In her address, Barrister Rida highlighted how privatization could exacerbate gender disparities and stressed the importance of including trans individuals in policies to promote inclusivity and equal opportunities.
Iqbal Detho, Chairperson of SHRC, expressed gratitude to FES and PSI for organizing the public hearing and outlined SHRC's mandate of promoting and protecting human rights. He shared recent human rights policy developments, including cognizance powers of SHRC for taking legal action against human rights abuses in both public and private establishments, as well as the inclusion of labor laws in legal aid services. He affirmed his commitment to working as a bridge between civil society and the government to address human rights violations.
The public hearing witnessed active participation from over 30 trade unions and workers' organizations. Their testimonies and experiences were instrumental in highlighting the challenges faced by workers due to privatization policies. Veteran trade unionists spoke at the forum, including Mr. Khursheed Ahmed, Mr. Abdul Latif Nizamani, Mr. Sultan Khan, Mr. Habib-ud-din Junaidi, Mr. Abdul Rehman Aasi, Mr. Nasir Mansoor, Ms. Zahra Khan, Mr. Jawad Shah, Ms. Halima Laghari, Mr. Rashid Khan and others.
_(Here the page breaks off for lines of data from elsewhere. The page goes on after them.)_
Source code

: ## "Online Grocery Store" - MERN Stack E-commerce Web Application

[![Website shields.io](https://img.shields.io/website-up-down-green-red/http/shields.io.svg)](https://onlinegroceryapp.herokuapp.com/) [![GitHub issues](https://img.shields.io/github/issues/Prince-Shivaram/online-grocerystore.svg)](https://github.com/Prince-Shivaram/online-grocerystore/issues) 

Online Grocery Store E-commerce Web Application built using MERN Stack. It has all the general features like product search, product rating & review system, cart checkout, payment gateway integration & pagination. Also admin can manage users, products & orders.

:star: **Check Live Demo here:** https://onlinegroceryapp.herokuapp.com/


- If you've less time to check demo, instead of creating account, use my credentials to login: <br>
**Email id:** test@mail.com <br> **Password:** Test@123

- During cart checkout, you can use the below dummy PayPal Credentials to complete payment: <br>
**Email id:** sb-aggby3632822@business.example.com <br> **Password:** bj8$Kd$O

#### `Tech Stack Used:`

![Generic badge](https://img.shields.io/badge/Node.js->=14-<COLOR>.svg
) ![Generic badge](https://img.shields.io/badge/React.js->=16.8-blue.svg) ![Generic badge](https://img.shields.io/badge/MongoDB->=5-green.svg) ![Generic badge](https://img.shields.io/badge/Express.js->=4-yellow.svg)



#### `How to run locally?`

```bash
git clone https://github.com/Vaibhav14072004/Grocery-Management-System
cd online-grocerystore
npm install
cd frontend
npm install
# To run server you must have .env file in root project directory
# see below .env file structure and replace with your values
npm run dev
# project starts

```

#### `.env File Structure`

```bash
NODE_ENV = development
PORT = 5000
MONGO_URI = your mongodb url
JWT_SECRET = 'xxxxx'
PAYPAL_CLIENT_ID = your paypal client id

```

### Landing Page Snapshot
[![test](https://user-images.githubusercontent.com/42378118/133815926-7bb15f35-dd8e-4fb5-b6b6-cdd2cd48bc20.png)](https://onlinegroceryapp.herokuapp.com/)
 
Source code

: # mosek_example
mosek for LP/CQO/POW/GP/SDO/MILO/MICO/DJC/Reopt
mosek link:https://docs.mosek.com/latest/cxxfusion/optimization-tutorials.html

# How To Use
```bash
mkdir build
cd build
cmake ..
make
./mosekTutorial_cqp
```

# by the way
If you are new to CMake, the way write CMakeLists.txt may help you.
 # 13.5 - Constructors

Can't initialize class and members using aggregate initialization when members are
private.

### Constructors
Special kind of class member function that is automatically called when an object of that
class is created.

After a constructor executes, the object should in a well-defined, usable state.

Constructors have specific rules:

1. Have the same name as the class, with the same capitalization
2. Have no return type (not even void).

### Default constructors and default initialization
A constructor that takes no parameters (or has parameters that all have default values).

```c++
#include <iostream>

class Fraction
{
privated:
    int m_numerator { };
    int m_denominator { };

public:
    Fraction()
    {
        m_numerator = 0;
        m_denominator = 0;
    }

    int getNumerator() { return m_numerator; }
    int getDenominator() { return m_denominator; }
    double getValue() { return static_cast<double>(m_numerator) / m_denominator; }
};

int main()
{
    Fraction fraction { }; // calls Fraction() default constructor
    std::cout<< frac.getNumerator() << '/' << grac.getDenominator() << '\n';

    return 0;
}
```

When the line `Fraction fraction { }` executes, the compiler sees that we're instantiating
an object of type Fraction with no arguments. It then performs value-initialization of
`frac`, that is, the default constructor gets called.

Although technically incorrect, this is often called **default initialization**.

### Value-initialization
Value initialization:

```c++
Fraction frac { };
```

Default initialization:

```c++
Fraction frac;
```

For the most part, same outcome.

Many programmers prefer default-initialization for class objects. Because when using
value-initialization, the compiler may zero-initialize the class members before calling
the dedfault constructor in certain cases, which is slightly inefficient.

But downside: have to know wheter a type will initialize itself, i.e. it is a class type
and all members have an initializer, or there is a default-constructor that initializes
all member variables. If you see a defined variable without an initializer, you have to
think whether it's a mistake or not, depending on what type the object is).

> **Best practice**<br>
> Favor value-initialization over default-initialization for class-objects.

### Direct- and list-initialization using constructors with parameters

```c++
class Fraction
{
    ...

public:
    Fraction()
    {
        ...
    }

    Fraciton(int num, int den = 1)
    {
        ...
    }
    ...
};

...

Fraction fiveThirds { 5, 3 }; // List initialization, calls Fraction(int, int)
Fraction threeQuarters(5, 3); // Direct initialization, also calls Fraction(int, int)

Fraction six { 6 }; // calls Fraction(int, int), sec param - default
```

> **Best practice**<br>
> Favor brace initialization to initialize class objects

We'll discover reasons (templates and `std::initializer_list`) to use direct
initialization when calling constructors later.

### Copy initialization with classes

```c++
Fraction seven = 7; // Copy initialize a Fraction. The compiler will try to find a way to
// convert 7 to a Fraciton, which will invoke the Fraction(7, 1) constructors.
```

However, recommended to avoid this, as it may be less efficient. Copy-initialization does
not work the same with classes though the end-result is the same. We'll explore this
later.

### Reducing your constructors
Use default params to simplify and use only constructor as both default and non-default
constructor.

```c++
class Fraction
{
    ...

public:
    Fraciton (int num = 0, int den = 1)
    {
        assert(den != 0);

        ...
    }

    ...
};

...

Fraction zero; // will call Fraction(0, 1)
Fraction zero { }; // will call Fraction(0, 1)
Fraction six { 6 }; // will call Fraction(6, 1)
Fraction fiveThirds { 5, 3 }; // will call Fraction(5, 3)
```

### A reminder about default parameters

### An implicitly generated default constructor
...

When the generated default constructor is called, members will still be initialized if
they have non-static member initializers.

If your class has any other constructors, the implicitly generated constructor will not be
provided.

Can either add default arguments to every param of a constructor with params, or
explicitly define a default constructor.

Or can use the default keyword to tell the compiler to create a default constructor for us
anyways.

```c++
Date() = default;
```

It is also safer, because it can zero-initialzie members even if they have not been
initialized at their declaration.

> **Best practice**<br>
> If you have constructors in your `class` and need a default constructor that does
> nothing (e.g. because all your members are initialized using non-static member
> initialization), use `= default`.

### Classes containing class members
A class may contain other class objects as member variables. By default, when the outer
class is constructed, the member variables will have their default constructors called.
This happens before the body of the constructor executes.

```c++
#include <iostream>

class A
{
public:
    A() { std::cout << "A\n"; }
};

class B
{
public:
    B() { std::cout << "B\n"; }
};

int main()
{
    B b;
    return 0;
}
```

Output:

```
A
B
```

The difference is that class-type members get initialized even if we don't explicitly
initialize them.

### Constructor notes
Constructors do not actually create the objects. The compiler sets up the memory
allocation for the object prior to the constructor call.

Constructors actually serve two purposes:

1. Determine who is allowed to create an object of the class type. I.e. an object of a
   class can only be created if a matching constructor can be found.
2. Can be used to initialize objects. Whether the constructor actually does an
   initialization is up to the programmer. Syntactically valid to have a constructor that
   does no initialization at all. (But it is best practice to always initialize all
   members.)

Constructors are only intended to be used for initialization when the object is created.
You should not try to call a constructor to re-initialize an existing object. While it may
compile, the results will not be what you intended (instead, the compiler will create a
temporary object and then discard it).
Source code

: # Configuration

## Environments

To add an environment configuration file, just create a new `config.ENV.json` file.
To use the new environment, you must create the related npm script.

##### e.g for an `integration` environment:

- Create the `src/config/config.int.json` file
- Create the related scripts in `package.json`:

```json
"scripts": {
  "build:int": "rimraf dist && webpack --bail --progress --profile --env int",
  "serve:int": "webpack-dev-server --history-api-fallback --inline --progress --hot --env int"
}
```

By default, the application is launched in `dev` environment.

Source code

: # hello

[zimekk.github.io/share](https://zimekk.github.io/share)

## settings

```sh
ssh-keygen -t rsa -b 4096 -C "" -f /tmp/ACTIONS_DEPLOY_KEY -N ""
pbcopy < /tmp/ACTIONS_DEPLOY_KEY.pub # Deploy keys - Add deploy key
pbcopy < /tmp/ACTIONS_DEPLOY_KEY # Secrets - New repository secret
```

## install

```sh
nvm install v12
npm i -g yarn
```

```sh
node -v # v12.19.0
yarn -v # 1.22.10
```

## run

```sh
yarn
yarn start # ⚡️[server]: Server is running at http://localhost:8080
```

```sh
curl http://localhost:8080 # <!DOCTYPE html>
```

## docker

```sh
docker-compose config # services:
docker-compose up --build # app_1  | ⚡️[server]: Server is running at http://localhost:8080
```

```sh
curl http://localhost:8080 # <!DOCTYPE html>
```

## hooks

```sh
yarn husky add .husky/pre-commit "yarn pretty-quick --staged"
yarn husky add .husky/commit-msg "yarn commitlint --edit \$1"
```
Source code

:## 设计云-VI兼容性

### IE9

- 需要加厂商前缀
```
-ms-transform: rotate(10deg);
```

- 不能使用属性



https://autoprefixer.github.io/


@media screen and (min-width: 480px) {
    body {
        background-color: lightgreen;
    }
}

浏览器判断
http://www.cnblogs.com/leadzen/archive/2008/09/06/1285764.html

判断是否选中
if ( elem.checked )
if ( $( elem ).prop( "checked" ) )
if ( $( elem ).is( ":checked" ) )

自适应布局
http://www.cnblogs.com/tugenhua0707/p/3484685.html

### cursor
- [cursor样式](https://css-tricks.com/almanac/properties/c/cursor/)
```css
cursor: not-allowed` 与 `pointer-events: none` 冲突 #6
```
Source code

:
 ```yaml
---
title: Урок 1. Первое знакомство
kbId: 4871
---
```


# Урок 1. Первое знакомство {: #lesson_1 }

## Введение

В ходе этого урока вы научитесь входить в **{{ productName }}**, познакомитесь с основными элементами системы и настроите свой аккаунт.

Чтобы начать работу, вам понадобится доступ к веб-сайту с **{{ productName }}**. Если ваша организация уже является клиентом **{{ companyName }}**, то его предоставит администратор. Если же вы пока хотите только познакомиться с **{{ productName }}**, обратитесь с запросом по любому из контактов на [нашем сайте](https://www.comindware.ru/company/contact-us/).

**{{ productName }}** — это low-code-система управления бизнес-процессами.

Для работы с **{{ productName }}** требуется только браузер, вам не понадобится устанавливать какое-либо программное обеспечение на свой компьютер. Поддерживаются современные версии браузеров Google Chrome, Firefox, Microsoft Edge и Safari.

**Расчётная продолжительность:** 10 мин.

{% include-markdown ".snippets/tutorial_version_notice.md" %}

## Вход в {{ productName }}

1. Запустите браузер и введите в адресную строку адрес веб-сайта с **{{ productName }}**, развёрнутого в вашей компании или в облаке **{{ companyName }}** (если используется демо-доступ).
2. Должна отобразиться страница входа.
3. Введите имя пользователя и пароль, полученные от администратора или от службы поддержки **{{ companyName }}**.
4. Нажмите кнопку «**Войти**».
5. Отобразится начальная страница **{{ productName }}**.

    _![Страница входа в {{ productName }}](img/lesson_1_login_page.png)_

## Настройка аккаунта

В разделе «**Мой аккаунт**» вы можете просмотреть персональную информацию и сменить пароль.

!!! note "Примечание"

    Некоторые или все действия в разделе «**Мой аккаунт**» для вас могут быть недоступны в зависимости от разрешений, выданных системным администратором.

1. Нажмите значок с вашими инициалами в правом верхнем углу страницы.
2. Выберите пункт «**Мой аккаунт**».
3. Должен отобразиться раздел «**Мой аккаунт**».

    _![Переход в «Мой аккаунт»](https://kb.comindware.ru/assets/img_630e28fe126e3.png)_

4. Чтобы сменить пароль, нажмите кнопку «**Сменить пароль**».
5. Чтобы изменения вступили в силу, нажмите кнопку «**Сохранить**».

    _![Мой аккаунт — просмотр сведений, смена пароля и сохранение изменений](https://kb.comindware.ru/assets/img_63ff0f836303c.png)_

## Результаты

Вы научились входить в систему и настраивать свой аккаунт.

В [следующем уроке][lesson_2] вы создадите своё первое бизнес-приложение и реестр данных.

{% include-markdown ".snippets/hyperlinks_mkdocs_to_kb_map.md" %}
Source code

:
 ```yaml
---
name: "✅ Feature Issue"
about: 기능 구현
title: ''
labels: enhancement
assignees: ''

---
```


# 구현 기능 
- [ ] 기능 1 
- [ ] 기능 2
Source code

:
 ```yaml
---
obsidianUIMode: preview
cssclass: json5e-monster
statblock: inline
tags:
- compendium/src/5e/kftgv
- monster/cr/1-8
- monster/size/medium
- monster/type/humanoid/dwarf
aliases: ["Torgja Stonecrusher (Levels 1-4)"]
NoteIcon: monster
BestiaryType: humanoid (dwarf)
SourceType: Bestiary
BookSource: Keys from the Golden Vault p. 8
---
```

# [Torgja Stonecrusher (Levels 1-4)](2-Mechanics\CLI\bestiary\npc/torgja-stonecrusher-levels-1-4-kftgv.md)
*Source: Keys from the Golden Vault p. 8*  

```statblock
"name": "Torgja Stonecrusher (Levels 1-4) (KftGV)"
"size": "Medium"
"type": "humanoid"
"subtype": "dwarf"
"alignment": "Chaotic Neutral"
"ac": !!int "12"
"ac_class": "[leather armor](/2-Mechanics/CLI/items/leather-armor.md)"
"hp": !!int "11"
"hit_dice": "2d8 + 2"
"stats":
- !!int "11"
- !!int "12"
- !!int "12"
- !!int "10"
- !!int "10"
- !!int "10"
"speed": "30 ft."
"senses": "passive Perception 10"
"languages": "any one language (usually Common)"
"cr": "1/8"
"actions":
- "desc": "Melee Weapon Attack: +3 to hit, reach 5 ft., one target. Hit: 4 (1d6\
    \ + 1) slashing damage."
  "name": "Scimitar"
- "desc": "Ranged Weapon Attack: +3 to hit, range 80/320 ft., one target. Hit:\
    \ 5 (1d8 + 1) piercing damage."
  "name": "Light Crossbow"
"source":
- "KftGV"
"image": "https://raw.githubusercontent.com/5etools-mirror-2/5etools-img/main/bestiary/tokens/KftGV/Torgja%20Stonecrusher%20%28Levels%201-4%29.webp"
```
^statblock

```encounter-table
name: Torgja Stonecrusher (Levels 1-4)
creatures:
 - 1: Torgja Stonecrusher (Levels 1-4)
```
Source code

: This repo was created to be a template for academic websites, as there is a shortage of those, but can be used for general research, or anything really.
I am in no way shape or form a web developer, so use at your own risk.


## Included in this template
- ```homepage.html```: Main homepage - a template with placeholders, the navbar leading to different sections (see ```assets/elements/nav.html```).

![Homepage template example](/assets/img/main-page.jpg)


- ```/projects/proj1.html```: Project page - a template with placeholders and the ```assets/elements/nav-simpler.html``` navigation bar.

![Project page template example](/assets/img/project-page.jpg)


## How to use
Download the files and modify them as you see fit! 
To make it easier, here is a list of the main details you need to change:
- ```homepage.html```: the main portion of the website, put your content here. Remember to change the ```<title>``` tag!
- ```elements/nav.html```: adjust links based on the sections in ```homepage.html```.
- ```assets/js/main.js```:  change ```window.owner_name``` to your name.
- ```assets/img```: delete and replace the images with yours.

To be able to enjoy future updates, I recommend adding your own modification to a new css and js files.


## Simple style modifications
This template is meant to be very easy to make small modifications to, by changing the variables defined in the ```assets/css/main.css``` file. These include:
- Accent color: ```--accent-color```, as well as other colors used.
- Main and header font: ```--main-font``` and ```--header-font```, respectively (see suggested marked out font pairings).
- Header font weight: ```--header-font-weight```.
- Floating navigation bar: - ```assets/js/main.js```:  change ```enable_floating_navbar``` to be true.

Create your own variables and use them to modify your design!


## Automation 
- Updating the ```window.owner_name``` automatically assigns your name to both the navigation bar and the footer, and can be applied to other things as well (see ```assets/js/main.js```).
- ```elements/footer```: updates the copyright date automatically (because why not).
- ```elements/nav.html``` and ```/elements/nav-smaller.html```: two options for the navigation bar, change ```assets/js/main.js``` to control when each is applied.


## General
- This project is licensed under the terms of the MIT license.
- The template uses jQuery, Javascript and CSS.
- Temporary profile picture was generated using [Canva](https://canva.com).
Upon conclusion of the hearing, Mr. Dayo shed light on the critical issues plaguing the nation amidst the ongoing economic crisis. He highlighted the various contributing factors, including massive external debt, neoliberal policies, financial mismanagement, the impact of COVID-19, inflationary pressures from commodity imports, devastating floods in 2022, and the pressing climate crisis. Mr. Dayo drew attention to the current government's negotiations for a further loan agreement with financial institutions, which reportedly include conditions for privatizing public sector enterprises, removing subsidies on public services, including electricity, and reducing the public sector wage bill. He expressed deep concern about Pakistan's reckless privatization initiatives and stressed all stakeholders' collective efforts to pacify it.
FES Pakistan's commitment to addressing these issues and collaborating with PSI and other organizations to support workers' rights and promote public welfare was reiterated throughout the event. The shared experiences and recommendations from this public hearing will be documented and presented in Islamabad as part of the collective effort to solve the challenges posed by privatization in the region.